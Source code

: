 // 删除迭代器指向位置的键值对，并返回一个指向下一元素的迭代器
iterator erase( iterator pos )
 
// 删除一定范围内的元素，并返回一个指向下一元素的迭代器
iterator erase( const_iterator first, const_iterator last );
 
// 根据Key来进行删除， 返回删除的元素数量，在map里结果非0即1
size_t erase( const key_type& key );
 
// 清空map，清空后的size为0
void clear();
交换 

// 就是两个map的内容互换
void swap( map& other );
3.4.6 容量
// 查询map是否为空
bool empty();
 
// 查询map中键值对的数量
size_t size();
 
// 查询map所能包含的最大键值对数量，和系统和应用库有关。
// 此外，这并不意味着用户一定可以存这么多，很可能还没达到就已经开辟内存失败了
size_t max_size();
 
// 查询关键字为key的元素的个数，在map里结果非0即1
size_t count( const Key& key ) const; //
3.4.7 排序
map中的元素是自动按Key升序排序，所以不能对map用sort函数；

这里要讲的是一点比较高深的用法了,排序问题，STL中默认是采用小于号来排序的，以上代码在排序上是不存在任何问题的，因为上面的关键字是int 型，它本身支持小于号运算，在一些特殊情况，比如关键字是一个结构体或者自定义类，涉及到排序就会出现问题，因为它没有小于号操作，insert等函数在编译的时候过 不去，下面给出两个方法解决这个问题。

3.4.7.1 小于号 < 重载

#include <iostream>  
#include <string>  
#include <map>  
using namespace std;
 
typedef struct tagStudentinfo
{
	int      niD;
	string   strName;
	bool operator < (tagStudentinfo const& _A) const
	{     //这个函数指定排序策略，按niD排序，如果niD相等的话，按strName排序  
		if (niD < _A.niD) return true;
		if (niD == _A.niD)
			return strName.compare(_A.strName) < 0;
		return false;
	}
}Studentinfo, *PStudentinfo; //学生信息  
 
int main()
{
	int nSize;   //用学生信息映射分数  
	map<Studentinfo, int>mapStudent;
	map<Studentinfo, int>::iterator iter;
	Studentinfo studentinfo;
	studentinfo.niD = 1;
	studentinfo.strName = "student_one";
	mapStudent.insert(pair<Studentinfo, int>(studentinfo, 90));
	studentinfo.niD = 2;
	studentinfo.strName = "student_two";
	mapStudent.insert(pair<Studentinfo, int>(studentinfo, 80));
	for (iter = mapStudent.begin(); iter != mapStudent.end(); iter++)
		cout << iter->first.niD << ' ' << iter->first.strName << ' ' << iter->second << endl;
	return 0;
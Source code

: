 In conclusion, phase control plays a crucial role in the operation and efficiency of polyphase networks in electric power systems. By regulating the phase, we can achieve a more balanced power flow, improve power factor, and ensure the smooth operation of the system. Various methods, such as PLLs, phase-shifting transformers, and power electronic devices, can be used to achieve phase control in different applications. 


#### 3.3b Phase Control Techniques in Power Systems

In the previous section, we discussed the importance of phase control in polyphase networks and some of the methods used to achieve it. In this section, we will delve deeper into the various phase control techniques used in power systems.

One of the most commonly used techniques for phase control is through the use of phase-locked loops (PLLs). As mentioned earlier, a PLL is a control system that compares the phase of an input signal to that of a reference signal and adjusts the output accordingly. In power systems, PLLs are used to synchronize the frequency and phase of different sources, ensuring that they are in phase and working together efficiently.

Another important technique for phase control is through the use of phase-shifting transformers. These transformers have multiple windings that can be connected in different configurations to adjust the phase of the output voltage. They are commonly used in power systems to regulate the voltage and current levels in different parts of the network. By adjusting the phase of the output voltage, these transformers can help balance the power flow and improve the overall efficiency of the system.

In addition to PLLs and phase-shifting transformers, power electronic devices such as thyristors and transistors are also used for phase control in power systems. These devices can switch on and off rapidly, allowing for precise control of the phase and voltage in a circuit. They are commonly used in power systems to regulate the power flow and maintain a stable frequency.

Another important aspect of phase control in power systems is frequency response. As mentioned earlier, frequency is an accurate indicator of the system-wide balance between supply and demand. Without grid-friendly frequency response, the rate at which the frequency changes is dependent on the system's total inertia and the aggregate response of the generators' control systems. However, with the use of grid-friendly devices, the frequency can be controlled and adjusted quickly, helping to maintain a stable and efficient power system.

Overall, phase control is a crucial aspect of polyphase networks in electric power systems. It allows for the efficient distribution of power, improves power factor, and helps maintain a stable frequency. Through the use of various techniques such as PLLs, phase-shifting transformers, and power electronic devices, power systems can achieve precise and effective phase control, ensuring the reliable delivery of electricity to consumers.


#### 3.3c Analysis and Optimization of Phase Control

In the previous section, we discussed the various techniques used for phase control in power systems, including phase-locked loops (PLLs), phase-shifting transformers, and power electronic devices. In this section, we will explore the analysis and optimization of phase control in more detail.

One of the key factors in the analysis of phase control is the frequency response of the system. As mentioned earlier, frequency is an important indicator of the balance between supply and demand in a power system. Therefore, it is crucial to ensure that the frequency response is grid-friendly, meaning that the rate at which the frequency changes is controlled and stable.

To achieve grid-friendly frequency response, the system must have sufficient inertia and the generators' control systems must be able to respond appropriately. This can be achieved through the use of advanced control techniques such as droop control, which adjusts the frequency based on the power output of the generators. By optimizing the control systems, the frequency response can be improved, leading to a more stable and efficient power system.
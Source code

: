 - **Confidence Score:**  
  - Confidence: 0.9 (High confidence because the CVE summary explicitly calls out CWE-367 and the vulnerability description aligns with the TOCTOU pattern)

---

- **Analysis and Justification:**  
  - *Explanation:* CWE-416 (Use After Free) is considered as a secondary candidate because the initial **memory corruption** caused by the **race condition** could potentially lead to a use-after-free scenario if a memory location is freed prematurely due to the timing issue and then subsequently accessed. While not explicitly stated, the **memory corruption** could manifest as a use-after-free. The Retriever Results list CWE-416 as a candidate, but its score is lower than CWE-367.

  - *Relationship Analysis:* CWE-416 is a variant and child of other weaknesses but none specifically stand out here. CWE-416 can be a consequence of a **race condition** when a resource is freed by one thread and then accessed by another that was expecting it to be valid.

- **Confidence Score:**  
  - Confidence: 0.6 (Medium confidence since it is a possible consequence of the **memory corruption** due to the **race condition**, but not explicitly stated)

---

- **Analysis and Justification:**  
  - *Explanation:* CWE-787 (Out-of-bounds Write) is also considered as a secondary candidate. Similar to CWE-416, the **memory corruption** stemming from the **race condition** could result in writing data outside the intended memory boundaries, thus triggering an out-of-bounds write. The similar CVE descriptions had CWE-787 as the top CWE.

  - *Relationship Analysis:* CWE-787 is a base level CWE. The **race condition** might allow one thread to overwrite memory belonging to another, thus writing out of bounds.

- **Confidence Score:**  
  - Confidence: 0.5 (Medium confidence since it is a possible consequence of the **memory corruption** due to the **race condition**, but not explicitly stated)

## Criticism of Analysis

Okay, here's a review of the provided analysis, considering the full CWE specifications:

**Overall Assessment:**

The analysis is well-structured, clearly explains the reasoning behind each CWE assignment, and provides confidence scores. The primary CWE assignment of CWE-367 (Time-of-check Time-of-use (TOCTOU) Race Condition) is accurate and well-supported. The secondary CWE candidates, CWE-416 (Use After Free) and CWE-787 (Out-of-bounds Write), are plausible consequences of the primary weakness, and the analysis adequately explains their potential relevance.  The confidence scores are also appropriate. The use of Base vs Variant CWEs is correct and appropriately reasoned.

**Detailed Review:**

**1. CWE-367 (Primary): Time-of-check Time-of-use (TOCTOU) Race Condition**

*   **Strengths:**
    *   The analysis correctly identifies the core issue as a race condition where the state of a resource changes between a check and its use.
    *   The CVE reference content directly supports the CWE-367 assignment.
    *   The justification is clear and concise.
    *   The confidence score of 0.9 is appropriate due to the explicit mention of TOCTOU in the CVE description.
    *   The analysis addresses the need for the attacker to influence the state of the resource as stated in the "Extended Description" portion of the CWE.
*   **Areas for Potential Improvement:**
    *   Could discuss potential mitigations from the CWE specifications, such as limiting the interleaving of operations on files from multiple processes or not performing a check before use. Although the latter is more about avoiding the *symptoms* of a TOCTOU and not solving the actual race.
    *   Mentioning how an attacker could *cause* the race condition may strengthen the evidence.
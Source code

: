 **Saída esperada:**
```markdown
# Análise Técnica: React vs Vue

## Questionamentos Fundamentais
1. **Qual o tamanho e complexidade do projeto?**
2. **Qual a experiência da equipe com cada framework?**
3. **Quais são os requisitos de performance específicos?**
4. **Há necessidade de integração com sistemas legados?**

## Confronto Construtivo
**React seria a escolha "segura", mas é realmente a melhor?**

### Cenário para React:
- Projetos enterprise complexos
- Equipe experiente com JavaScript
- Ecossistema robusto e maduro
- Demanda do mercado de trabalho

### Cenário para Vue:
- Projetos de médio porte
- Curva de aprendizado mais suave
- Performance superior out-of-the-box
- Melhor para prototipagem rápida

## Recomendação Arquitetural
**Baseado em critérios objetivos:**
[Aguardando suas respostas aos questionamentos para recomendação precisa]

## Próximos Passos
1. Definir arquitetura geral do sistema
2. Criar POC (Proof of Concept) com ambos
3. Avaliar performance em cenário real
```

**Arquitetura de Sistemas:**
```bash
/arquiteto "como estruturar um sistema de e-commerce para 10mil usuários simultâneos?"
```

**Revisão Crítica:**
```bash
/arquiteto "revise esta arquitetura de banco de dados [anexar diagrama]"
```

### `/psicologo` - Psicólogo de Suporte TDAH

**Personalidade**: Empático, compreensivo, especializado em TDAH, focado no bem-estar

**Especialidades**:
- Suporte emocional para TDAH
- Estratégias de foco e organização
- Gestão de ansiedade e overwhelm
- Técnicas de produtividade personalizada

→ HOW TO COMPLETE THIS TASK: Across the entries, how many lines contain "secondary"? Reply with the number only.

→ THE ANSWER: 3